[Dataset records]
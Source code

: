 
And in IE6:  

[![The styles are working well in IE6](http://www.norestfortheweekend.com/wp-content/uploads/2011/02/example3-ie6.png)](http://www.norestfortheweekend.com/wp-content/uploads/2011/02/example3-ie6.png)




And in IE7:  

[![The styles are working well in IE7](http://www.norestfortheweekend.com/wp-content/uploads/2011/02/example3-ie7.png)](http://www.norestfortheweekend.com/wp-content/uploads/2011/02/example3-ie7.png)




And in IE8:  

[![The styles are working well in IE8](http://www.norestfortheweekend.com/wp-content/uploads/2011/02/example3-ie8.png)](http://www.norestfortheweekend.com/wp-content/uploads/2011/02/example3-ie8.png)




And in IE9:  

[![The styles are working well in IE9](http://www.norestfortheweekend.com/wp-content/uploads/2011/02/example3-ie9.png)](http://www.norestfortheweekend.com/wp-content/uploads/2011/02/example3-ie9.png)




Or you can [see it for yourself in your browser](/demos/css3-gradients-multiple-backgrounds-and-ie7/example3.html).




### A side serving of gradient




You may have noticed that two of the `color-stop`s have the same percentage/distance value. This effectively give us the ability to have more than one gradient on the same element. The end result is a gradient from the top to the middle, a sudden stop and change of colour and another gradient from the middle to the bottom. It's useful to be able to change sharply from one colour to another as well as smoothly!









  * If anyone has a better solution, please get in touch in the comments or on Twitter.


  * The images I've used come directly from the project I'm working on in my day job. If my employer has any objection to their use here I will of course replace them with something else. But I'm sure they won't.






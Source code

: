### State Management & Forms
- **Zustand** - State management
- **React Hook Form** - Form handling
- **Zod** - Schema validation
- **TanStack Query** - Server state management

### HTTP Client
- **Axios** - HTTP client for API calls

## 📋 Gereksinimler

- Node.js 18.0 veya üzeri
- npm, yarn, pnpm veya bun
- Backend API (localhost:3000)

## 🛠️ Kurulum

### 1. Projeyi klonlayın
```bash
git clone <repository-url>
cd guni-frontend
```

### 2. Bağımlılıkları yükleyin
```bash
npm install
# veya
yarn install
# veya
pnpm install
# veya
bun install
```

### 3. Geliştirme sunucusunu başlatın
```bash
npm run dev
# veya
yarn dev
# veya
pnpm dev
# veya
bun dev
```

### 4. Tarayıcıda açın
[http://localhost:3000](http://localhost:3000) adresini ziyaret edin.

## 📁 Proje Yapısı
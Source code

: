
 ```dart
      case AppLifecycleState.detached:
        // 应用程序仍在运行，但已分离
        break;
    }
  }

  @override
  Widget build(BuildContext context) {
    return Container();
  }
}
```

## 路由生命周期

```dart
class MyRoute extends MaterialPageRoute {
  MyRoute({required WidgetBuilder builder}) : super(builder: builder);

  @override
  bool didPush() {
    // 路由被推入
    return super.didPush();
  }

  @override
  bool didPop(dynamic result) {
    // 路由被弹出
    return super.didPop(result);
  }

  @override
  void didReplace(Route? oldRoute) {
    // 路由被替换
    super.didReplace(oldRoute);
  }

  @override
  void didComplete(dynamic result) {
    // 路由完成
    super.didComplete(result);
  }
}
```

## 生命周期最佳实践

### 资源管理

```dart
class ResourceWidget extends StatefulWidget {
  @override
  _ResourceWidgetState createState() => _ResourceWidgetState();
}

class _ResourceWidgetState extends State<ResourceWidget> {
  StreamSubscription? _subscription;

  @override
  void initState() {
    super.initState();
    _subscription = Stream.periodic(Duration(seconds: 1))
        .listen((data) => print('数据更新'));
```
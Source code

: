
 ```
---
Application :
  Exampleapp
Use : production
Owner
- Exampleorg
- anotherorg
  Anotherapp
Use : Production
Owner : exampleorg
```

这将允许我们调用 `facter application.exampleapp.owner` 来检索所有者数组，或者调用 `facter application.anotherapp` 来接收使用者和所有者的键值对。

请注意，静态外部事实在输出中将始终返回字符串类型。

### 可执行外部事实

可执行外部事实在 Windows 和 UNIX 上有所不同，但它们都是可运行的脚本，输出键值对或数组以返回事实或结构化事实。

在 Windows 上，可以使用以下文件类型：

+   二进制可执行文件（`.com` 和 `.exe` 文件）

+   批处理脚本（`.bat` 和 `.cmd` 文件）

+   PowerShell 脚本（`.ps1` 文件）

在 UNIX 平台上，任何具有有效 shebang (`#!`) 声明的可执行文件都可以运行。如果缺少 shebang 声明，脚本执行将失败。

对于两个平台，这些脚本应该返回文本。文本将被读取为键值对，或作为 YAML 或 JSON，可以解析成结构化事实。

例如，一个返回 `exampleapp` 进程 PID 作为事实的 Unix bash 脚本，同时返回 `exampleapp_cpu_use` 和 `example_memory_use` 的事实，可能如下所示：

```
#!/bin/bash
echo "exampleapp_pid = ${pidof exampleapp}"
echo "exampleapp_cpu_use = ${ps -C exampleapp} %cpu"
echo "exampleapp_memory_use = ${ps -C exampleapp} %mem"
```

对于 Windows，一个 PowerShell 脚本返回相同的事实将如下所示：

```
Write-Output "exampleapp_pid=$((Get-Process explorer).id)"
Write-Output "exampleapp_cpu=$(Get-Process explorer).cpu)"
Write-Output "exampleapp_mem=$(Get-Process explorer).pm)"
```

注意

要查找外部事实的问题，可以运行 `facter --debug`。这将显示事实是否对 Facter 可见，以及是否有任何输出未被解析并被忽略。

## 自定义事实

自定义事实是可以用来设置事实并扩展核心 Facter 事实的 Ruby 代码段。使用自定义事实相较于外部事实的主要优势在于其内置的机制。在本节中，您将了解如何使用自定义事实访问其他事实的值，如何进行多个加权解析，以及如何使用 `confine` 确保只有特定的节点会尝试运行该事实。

**Directions for this task**
Find all the lines with "MyRoute" in the data and copy them.

**The answer**
class MyRoute extends MaterialPageRoute {
  MyRoute({required WidgetBuilder builder}) : super(builder: builder);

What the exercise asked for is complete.